I’m not an iconoclast, but I know gauche design when I see it. The interior of that building is catalog-architecture at its worst.
St. Peter’s Basilica must really turn your stomach too then.
 
Kings presenting God with Frankincense, gold and myrrh pleased him how?
Gold has intrinsic value. So does incense. Outside of its use as a cutting abrasive, diamonds have little, were it not for Mr. Rhodes.
 
I’m not an iconoclast, but I know gauche design when I see it. The interior of that building is catalog-architecture at its worst.
I have to agree that that… thing they lowered at the end of Mass to reveal the blessed sacrament was a bit tacky, but I don’t really feel that anything there is too mismatched. There’s a bit too much white for my taste - I feel it contrasts badly with the dark mahogany, but other than that I think it looks great…
 
Diamond’s ain’t God’s best unless we use their artificially inflated market price as the gauge.

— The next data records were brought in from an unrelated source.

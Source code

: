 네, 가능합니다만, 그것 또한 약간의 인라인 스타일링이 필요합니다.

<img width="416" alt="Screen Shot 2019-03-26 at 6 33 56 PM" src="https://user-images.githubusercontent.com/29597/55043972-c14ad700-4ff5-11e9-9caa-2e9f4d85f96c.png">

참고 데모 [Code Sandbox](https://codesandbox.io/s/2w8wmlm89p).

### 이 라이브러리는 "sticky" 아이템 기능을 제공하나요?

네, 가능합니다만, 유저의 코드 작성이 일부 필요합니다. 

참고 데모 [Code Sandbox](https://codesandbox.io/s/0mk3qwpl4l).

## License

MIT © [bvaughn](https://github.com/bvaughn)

The point is that we value them and we give them up entirely to him. I’m sure he’s touched by it (if God can be touched).
 
Everything about that Shrine’s design is thoroughly and traditionally Catholic. If it looks gauche or weird to some people, it’s because they are used to seeing very un-Catholic structures posing as Catholic for far too long.
 
I have to agree that that… thing they lowered at the end of Mass to reveal the blessed sacrament was a bit tacky, but I don’t really feel that anything there is too mismatched. There’s a bit too much white for my taste - I feel it contrasts badly with the dark mahogany, but other than that I think it looks great…
You’ll notice I never commented on the price, or the workmanship. Just the design. More specifically the floor and the furnishings.

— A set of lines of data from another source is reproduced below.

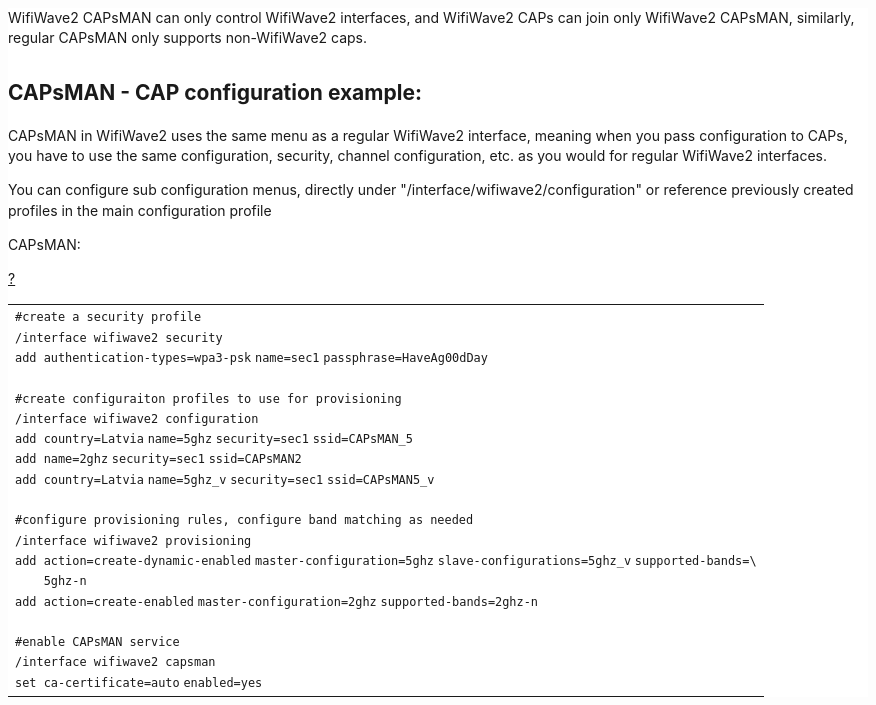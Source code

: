 WifiWave2 CAPsMAN can only control WifiWave2 interfaces, and WifiWave2 CAPs can join only WifiWave2 CAPsMAN, similarly, regular CAPsMAN only supports non-WifiWave2 caps.

## CAPsMAN - CAP configuration example:

CAPsMAN in WifiWave2 uses the same menu as a regular WifiWave2 interface, meaning when you pass configuration to CAPs, you have to use the same configuration, security, channel configuration, etc. as you would for regular WifiWave2 interfaces.

You can configure sub configuration menus, directly under "/interface/wifiwave2/configuration" or reference previously created profiles in the main configuration profile

CAPsMAN:

[?](https://help.mikrotik.com/docs/display/ROS/WifiWave2#)

<table border="0" cellpadding="0" cellspacing="0"><tbody><tr><td class="code"><div class="container" title="Hint: double-click to select code"><div class="line number1 index0 alt2" data-bidi-marker="true"><code class="ros comments">#create a security profile</code></div><div class="line number2 index1 alt1" data-bidi-marker="true"><code class="ros constants">/interface wifiwave2 security</code></div><div class="line number3 index2 alt2" data-bidi-marker="true"><code class="ros functions">add </code><code class="ros value">authentication-types</code><code class="ros plain">=wpa3-psk</code> <code class="ros value">name</code><code class="ros plain">=sec1</code> <code class="ros value">passphrase</code><code class="ros plain">=HaveAg00dDay</code></div><div class="line number4 index3 alt1" data-bidi-marker="true">&nbsp;</div><div class="line number5 index4 alt2" data-bidi-marker="true"><code class="ros comments">#create configuraiton profiles to use for provisioning</code></div><div class="line number6 index5 alt1" data-bidi-marker="true"><code class="ros constants">/interface wifiwave2 configuration</code></div><div class="line number7 index6 alt2" data-bidi-marker="true"><code class="ros functions">add </code><code class="ros value">country</code><code class="ros plain">=Latvia</code> <code class="ros value">name</code><code class="ros plain">=5ghz</code> <code class="ros value">security</code><code class="ros plain">=sec1</code> <code class="ros value">ssid</code><code class="ros plain">=CAPsMAN_5</code></div><div class="line number8 index7 alt1" data-bidi-marker="true"><code class="ros functions">add </code><code class="ros value">name</code><code class="ros plain">=2ghz</code> <code class="ros value">security</code><code class="ros plain">=sec1</code> <code class="ros value">ssid</code><code class="ros plain">=CAPsMAN2</code></div><div class="line number9 index8 alt2" data-bidi-marker="true"><code class="ros functions">add </code><code class="ros value">country</code><code class="ros plain">=Latvia</code> <code class="ros value">name</code><code class="ros plain">=5ghz_v</code> <code class="ros value">security</code><code class="ros plain">=sec1</code> <code class="ros value">ssid</code><code class="ros plain">=CAPsMAN5_v</code></div><div class="line number10 index9 alt1" data-bidi-marker="true">&nbsp;</div><div class="line number11 index10 alt2" data-bidi-marker="true"><code class="ros comments">#configure provisioning rules, configure band matching as needed</code></div><div class="line number12 index11 alt1" data-bidi-marker="true"><code class="ros constants">/interface wifiwave2 provisioning</code></div><div class="line number13 index12 alt2" data-bidi-marker="true"><code class="ros functions">add </code><code class="ros value">action</code><code class="ros plain">=create-dynamic-enabled</code> <code class="ros value">master-configuration</code><code class="ros plain">=5ghz</code> <code class="ros value">slave-configurations</code><code class="ros plain">=5ghz_v</code> <code class="ros value">supported-bands</code><code class="ros plain">=\</code></div><div class="line number14 index13 alt1" data-bidi-marker="true"><code class="ros spaces">&nbsp;&nbsp;&nbsp;&nbsp;</code><code class="ros plain">5ghz-n</code></div><div class="line number15 index14 alt2" data-bidi-marker="true"><code class="ros functions">add </code><code class="ros value">action</code><code class="ros plain">=create-enabled</code> <code class="ros value">master-configuration</code><code class="ros plain">=2ghz</code> <code class="ros value">supported-bands</code><code class="ros plain">=2ghz-n</code></div><div class="line number16 index15 alt1" data-bidi-marker="true">&nbsp;</div><div class="line number17 index16 alt2" data-bidi-marker="true"><code class="ros comments">#enable CAPsMAN service</code></div><div class="line number18 index17 alt1" data-bidi-marker="true"><code class="ros constants">/interface wifiwave2 capsman</code></div><div class="line number19 index18 alt2" data-bidi-marker="true"><code class="ros functions">set </code><code class="ros value">ca-certificate</code><code class="ros plain">=auto</code> <code class="ros value">enabled</code><code class="ros plain">=yes</code></div></div></td></tr></tbody></table>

I think it should have been designed to look a lot more like the Church of San Damiano in Assisi (as it does on the outside) and less like a building that was furnished largely by pouring over expensive catalogs.
 
Everything about that Shrine’s design is thoroughly and traditionally Catholic. If it looks gauche or weird to some people, it’s because they are used to seeing very un-Catholic structures posing as Catholic for far too long.
That’s where you are wrong. It’s not thoughtfully designed. It pulls together many very expensive furnishings in a very disjointed and non-harmonious manner. This is not a matter of poor style (traditional or otherwise) but a matter of abysmal execution.

To be blunt, it sorta looks like a fairly loud and expensive ice cream shoppe.